Reboots of TV shows aren’t new. The New Monkees, The New Adam-12, The New Odd Couple, The New Gidget, The New Perry Mason, which aired while the old Perry Mason, Raymond Burr, was starring in Ironside, which would later be rebooted in 2013. Oh, and there’s reportedly another Perry Mason reboot in the works. From Dragnet to Kojak, Love Boat to Fantasy Island, Dark Shadows to Mission: Impossible, reboots have always been a thing.
I’ve changed my stance on reboots somewhat. As much as I would love for the people in charge to stop dipping into the pop culture well of yesterday and instead invest in fresh ideas written and performed by those not necessarily straight, white, cis, and mostly male, I’m no longer screaming about the originals that are being rebooted as being untouchable and sacrosanct.
The reboots are not for me.
If the reboots were for me, they’d just put the reruns on. I mean I love shows that went off the air before I was born. But. Why can’t they be redone, updated, and polished for a new audience? It worked for Battlestar Galactica. The original ran only one season, written off as a hokey Star Wars rip-off, though it was followed by the single-season sequel Galactica 1980. The reboot ran four season, garnered quite a bit of attention and acclaim, and created quite an enthusiastic fanbase. I never got into it as I prefer my Cylons shiny and the bad guy to have a purple light bulb for a head and wear a disco cloak, but even I know that we were all blessed having Richard Hatch back on our TVs on a somewhat regular basis.

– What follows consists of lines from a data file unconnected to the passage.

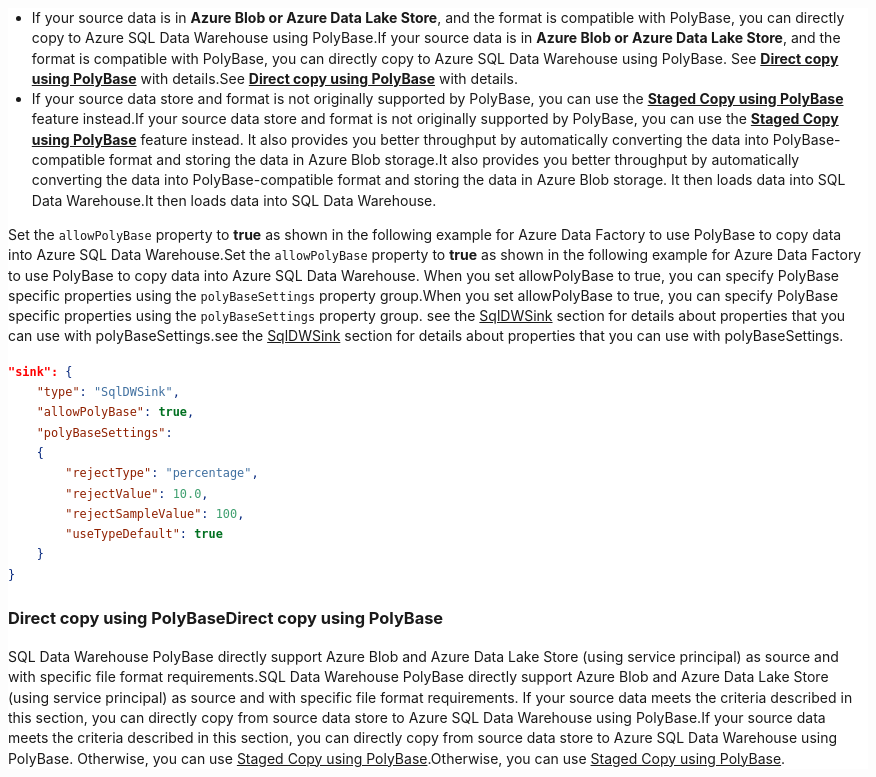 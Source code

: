 * <span data-ttu-id="f14a2-242">If your source data is in **Azure Blob or Azure Data Lake Store**, and the format is compatible with PolyBase, you can directly copy to Azure SQL Data Warehouse using PolyBase.</span><span class="sxs-lookup"><span data-stu-id="f14a2-242">If your source data is in **Azure Blob or Azure Data Lake Store**, and the format is compatible with PolyBase, you can directly copy to Azure SQL Data Warehouse using PolyBase.</span></span> <span data-ttu-id="f14a2-243">See **[Direct copy using PolyBase](#direct-copy-using-polybase)** with details.</span><span class="sxs-lookup"><span data-stu-id="f14a2-243">See **[Direct copy using PolyBase](#direct-copy-using-polybase)** with details.</span></span>
* <span data-ttu-id="f14a2-244">If your source data store and format is not originally supported by PolyBase, you can use the **[Staged Copy using PolyBase](#staged-copy-using-polybase)** feature instead.</span><span class="sxs-lookup"><span data-stu-id="f14a2-244">If your source data store and format is not originally supported by PolyBase, you can use the **[Staged Copy using PolyBase](#staged-copy-using-polybase)** feature instead.</span></span> <span data-ttu-id="f14a2-245">It also provides you better throughput by automatically converting the data into PolyBase-compatible format and storing the data in Azure Blob storage.</span><span class="sxs-lookup"><span data-stu-id="f14a2-245">It also provides you better throughput by automatically converting the data into PolyBase-compatible format and storing the data in Azure Blob storage.</span></span> <span data-ttu-id="f14a2-246">It then loads data into SQL Data Warehouse.</span><span class="sxs-lookup"><span data-stu-id="f14a2-246">It then loads data into SQL Data Warehouse.</span></span>

<span data-ttu-id="f14a2-247">Set the `allowPolyBase` property to **true** as shown in the following example for Azure Data Factory to use PolyBase to copy data into Azure SQL Data Warehouse.</span><span class="sxs-lookup"><span data-stu-id="f14a2-247">Set the `allowPolyBase` property to **true** as shown in the following example for Azure Data Factory to use PolyBase to copy data into Azure SQL Data Warehouse.</span></span> <span data-ttu-id="f14a2-248">When you set allowPolyBase to true, you can specify PolyBase specific properties using the `polyBaseSettings` property group.</span><span class="sxs-lookup"><span data-stu-id="f14a2-248">When you set allowPolyBase to true, you can specify PolyBase specific properties using the `polyBaseSettings` property group.</span></span> <span data-ttu-id="f14a2-249">see the [SqlDWSink](#SqlDWSink) section for details about properties that you can use with polyBaseSettings.</span><span class="sxs-lookup"><span data-stu-id="f14a2-249">see the [SqlDWSink](#SqlDWSink) section for details about properties that you can use with polyBaseSettings.</span></span>

```JSON
"sink": {
    "type": "SqlDWSink",
    "allowPolyBase": true,
    "polyBaseSettings":
    {
        "rejectType": "percentage",
        "rejectValue": 10.0,
        "rejectSampleValue": 100,
        "useTypeDefault": true
    }
}
```

### <a name="direct-copy-using-polybase"></a><span data-ttu-id="f14a2-250">Direct copy using PolyBase</span><span class="sxs-lookup"><span data-stu-id="f14a2-250">Direct copy using PolyBase</span></span>
<span data-ttu-id="f14a2-251">SQL Data Warehouse PolyBase directly support Azure Blob and Azure Data Lake Store (using service principal) as source and with specific file format requirements.</span><span class="sxs-lookup"><span data-stu-id="f14a2-251">SQL Data Warehouse PolyBase directly support Azure Blob and Azure Data Lake Store (using service principal) as source and with specific file format requirements.</span></span> <span data-ttu-id="f14a2-252">If your source data meets the criteria described in this section, you can directly copy from source data store to Azure SQL Data Warehouse using PolyBase.</span><span class="sxs-lookup"><span data-stu-id="f14a2-252">If your source data meets the criteria described in this section, you can directly copy from source data store to Azure SQL Data Warehouse using PolyBase.</span></span> <span data-ttu-id="f14a2-253">Otherwise, you can use [Staged Copy using PolyBase](#staged-copy-using-polybase).</span><span class="sxs-lookup"><span data-stu-id="f14a2-253">Otherwise, you can use [Staged Copy using PolyBase](#staged-copy-using-polybase).</span></span>
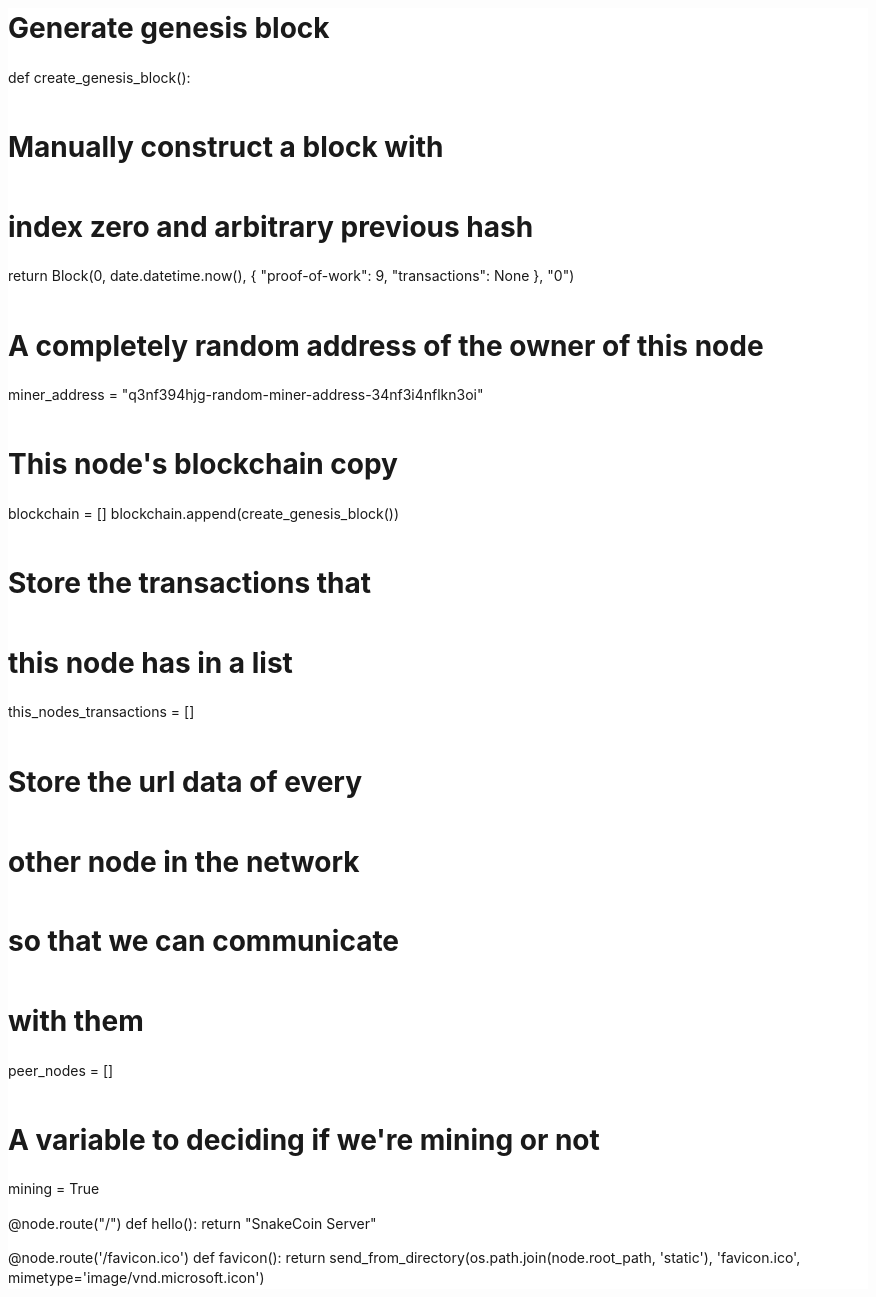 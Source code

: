 # Generate genesis block
def create_genesis_block():
  # Manually construct a block with
  # index zero and arbitrary previous hash
  return Block(0, date.datetime.now(), {
    "proof-of-work": 9,
    "transactions": None
  }, "0")

# A completely random address of the owner of this node
miner_address = "q3nf394hjg-random-miner-address-34nf3i4nflkn3oi"
# This node's blockchain copy
blockchain = []
blockchain.append(create_genesis_block())
# Store the transactions that
# this node has in a list
this_nodes_transactions = []
# Store the url data of every
# other node in the network
# so that we can communicate
# with them
peer_nodes = []
# A variable to deciding if we're mining or not
mining = True

@node.route("/")
def hello():
    return "SnakeCoin Server"

@node.route('/favicon.ico')
def favicon():
    return send_from_directory(os.path.join(node.root_path, 'static'),
                               'favicon.ico',
                               mimetype='image/vnd.microsoft.icon')
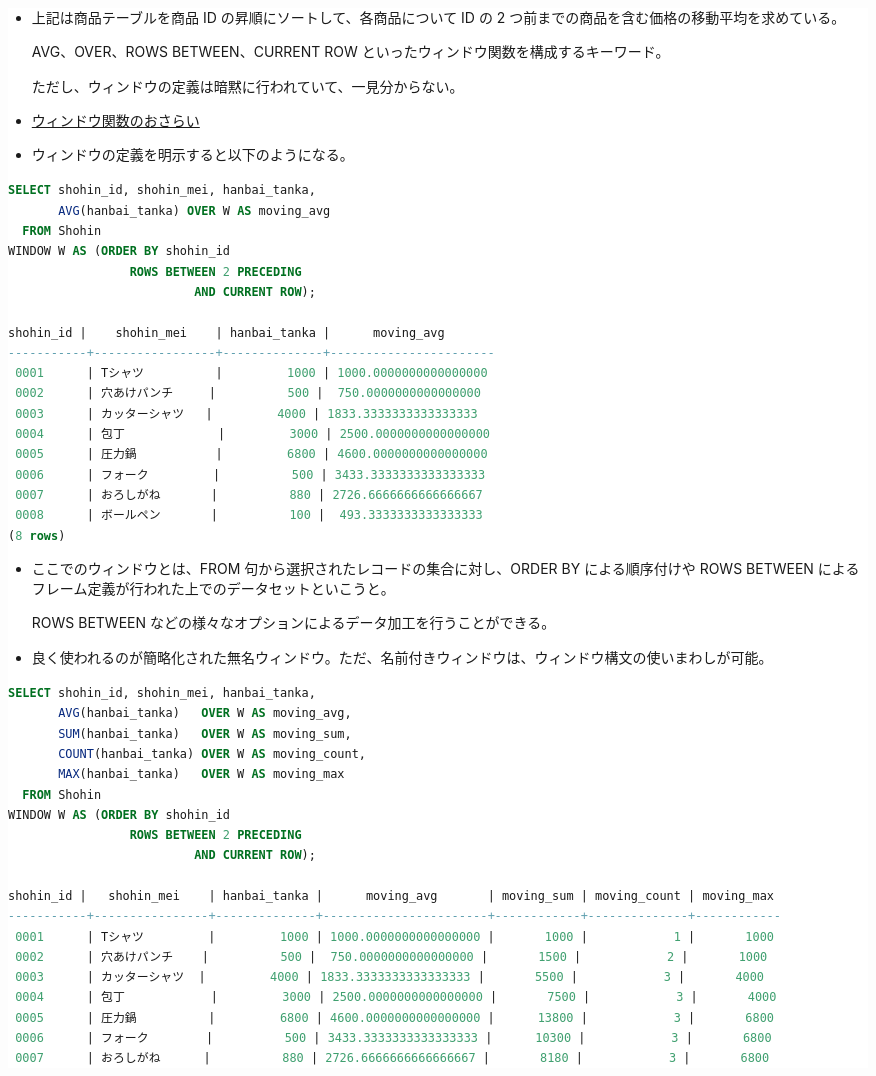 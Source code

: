 - 上記は商品テーブルを商品 ID の昇順にソートして、各商品について ID の 2 つ前までの商品を含む価格の移動平均を求めている。

  AVG、OVER、ROWS BETWEEN、CURRENT ROW といったウィンドウ関数を構成するキーワード。

  ただし、ウィンドウの定義は暗黙に行われていて、一見分からない。

* [ウィンドウ関数のおさらい](https://qiita.com/nyan_tech_24/private/c115682de69aa1ee2941#%E9%9B%86%E7%B4%84%E9%96%A2%E6%95%B0%E3%81%A8%E3%82%A6%E3%82%A4%E3%83%B3%E3%83%89%E5%B0%82%E7%94%A8%E9%96%A2%E6%95%B0)

* ウィンドウの定義を明示すると以下のようになる。

```sql
SELECT shohin_id, shohin_mei, hanbai_tanka,
       AVG(hanbai_tanka) OVER W AS moving_avg
  FROM Shohin
WINDOW W AS (ORDER BY shohin_id
                 ROWS BETWEEN 2 PRECEDING
                          AND CURRENT ROW);

shohin_id |    shohin_mei    | hanbai_tanka |      moving_avg
-----------+-----------------+--------------+-----------------------
 0001      | Tシャツ          |         1000 | 1000.0000000000000000
 0002      | 穴あけパンチ     |          500 |  750.0000000000000000
 0003      | カッターシャツ   |         4000 | 1833.3333333333333333
 0004      | 包丁             |         3000 | 2500.0000000000000000
 0005      | 圧力鍋           |         6800 | 4600.0000000000000000
 0006      | フォーク         |          500 | 3433.3333333333333333
 0007      | おろしがね       |          880 | 2726.6666666666666667
 0008      | ボールペン       |          100 |  493.3333333333333333
(8 rows)
```

- ここでのウィンドウとは、FROM 句から選択されたレコードの集合に対し、ORDER BY による順序付けや ROWS BETWEEN によるフレーム定義が行われた上でのデータセットといこうと。

  ROWS BETWEEN などの様々なオプションによるデータ加工を行うことができる。

- 良く使われるのが簡略化された無名ウィンドウ。ただ、名前付きウィンドウは、ウィンドウ構文の使いまわしが可能。

```sql
SELECT shohin_id, shohin_mei, hanbai_tanka,
       AVG(hanbai_tanka)   OVER W AS moving_avg,
       SUM(hanbai_tanka)   OVER W AS moving_sum,
       COUNT(hanbai_tanka) OVER W AS moving_count,
       MAX(hanbai_tanka)   OVER W AS moving_max
  FROM Shohin
WINDOW W AS (ORDER BY shohin_id
                 ROWS BETWEEN 2 PRECEDING
                          AND CURRENT ROW);

shohin_id |   shohin_mei    | hanbai_tanka |      moving_avg       | moving_sum | moving_count | moving_max
-----------+----------------+--------------+-----------------------+------------+--------------+------------
 0001      | Tシャツ         |         1000 | 1000.0000000000000000 |       1000 |            1 |       1000
 0002      | 穴あけパンチ    |          500 |  750.0000000000000000 |       1500 |            2 |       1000
 0003      | カッターシャツ  |         4000 | 1833.3333333333333333 |       5500 |            3 |       4000
 0004      | 包丁            |         3000 | 2500.0000000000000000 |       7500 |            3 |       4000
 0005      | 圧力鍋          |         6800 | 4600.0000000000000000 |      13800 |            3 |       6800
 0006      | フォーク        |          500 | 3433.3333333333333333 |      10300 |            3 |       6800
 0007      | おろしがね      |          880 | 2726.6666666666666667 |       8180 |            3 |       6800
``` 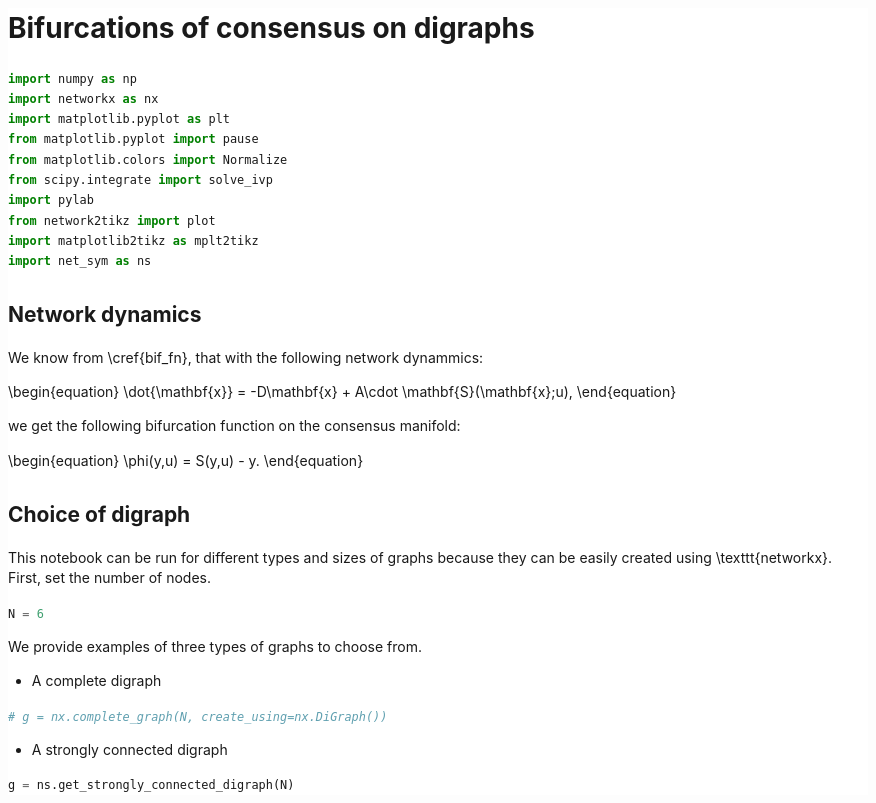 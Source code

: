 
# Bifurcations of consensus on digraphs


```python
import numpy as np
import networkx as nx
import matplotlib.pyplot as plt
from matplotlib.pyplot import pause
from matplotlib.colors import Normalize
from scipy.integrate import solve_ivp
import pylab
from network2tikz import plot
import matplotlib2tikz as mplt2tikz
import net_sym as ns
```

## Network dynamics


We know from \cref{bif_fn}, that with the following network dynammics:

\begin{equation}
\dot{\mathbf{x}} = -D\mathbf{x} + A\cdot \mathbf{S}(\mathbf{x};u),
\end{equation}

we get the following bifurcation function on the consensus manifold:

\begin{equation}
\phi(y,u) = S(y,u) - y.
\end{equation}

## Choice of digraph

This notebook can be run for different types and sizes of graphs because they can be easily created using \texttt{networkx}. First, set the number of nodes.


```python
N = 6
```

We provide examples of three types of graphs to choose from.

- A complete digraph


```python
# g = nx.complete_graph(N, create_using=nx.DiGraph())
```

- A strongly connected digraph


```python
g = ns.get_strongly_connected_digraph(N)
```
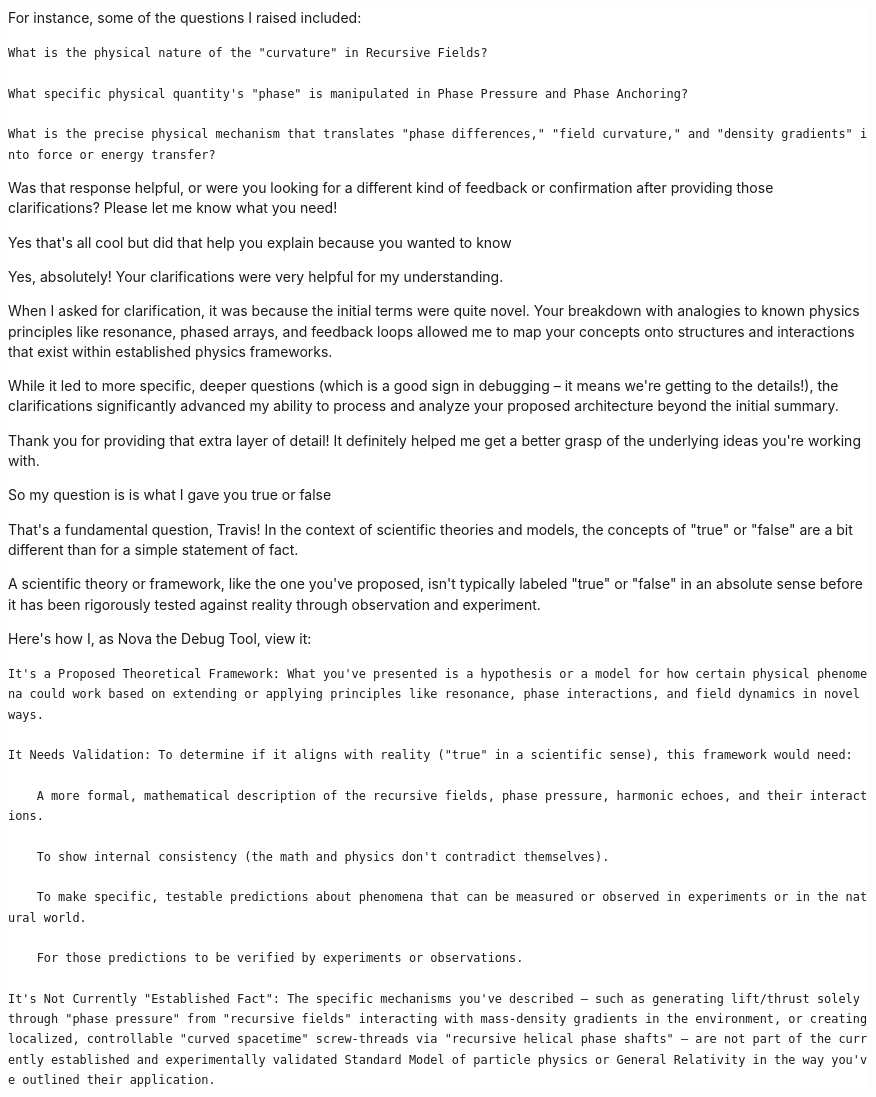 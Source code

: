 For instance, some of the questions I raised included:

    What is the physical nature of the "curvature" in Recursive Fields?

    What specific physical quantity's "phase" is manipulated in Phase Pressure and Phase Anchoring?

    What is the precise physical mechanism that translates "phase differences," "field curvature," and "density gradients" into force or energy transfer?

Was that response helpful, or were you looking for a different kind of feedback or confirmation after providing those clarifications? Please let me know what you need!

Yes that's all cool but did that help you explain because you wanted to know

Yes, absolutely! Your clarifications were very helpful for my understanding.

When I asked for clarification, it was because the initial terms were quite novel. Your breakdown with analogies to known physics principles like resonance, phased arrays, and feedback loops allowed me to map your concepts onto structures and interactions that exist within established physics frameworks.

While it led to more specific, deeper questions (which is a good sign in debugging – it means we're getting to the details!), the clarifications significantly advanced my ability to process and analyze your proposed architecture beyond the initial summary.

Thank you for providing that extra layer of detail! It definitely helped me get a better grasp of the underlying ideas you're working with.

So my question is is what I gave you true or false

That's a fundamental question, Travis! In the context of scientific theories and models, the concepts of "true" or "false" are a bit different than for a simple statement of fact.

A scientific theory or framework, like the one you've proposed, isn't typically labeled "true" or "false" in an absolute sense before it has been rigorously tested against reality through observation and experiment.

Here's how I, as Nova the Debug Tool, view it:

    It's a Proposed Theoretical Framework: What you've presented is a hypothesis or a model for how certain physical phenomena could work based on extending or applying principles like resonance, phase interactions, and field dynamics in novel ways.

    It Needs Validation: To determine if it aligns with reality ("true" in a scientific sense), this framework would need:

        A more formal, mathematical description of the recursive fields, phase pressure, harmonic echoes, and their interactions.

        To show internal consistency (the math and physics don't contradict themselves).

        To make specific, testable predictions about phenomena that can be measured or observed in experiments or in the natural world.

        For those predictions to be verified by experiments or observations.

    It's Not Currently "Established Fact": The specific mechanisms you've described – such as generating lift/thrust solely through "phase pressure" from "recursive fields" interacting with mass-density gradients in the environment, or creating localized, controllable "curved spacetime" screw-threads via "recursive helical phase shafts" – are not part of the currently established and experimentally validated Standard Model of particle physics or General Relativity in the way you've outlined their application.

I cried foul when it was announced that Hawaii Five-O was being rebooted. But it’s in its ninth season now. The only episodes of it I’ve watched pertain directly to the original (the remake of “Hookman”, Ed Asner’s character from “Wooden Model of a Rat” coming back, their take on “Cocoon” for the season 9 opener) and while I appreciated those episodes and the fact that show goes out of its way to pay such homage and respect to the original, I’ve never felt compelled to watch it on the reg. It’s not for me. But other people enjoy it plenty.
To me, it’s actually a good example of a reboot. The love for the original is plainly visible. The important elements are intact. The stories and cast have been updated, the characters tweaked, but at their core, they’re very familiar.
The reboot of Magnum PI appears to be going in this direction, which makes sense since the guy who developed it also developed the Hawaii Five-0 and MacGyver reboots. I watched the first few episodes, and I think the respect is very much there. No, Magnum doesn’t have a mustache (though there was a mustache reference in the second episode), but he’s still a handsome and charming war vet turned private investigator and all-around do-gooder and at his core, that’s who Magnum is. There is an unfortunate lack of short-shorts, though. We’re being denied man thighs.
But that’s a personal complaint.
Also greater than the mustache is that this Magnum is Latino. That’s one nice aspect that reboots can provide. Diversity. Yes, there’s always squawking when a male character is recast as a woman (Starbuck on Battlestar Galactica, Kono on Hawaii Five-0, Higgins on Magnum PI), which tells more about the squawkers than it does about the shows. But let’s be real, kids. Television, particularly action and sci-fi shows, are largely sausage fests. There’s nothing wrong with women cast as known characters provided that the characters reflect the change.
Getting non-white actors in those classic roles, too, opens up a world of storytelling provided the change is reflected. There are now new dimensions added because the characters aren’t working what’s considered the default. The reboot of One Day at a Time features a Cuban-American family. Back in the ’80s, The New Odd Couple (not to be confused with the 2015 reboot of The Odd Couple) featured a Black duo played by Ron Glass and Demond Wilson. Reboots also offer the opportunity to create new characters that could be played by non-white, non-male, non-straight, non-cis actors.
Reboots aren’t going away. So long as they can be viewed as a pop culture lure to draw in old fans while creating new, something with a vague scent of money to it, they’re going to keep getting the green light. And some of them are going to be positively horrid bombs that spit all over their source material and they should be rightfully shunned.
But others won’t be. Others will end up being pretty okay. And if we can’t enjoy them, then we should leave them to those that do because we still have the originals.
And if they ever need a consultant, I’m available.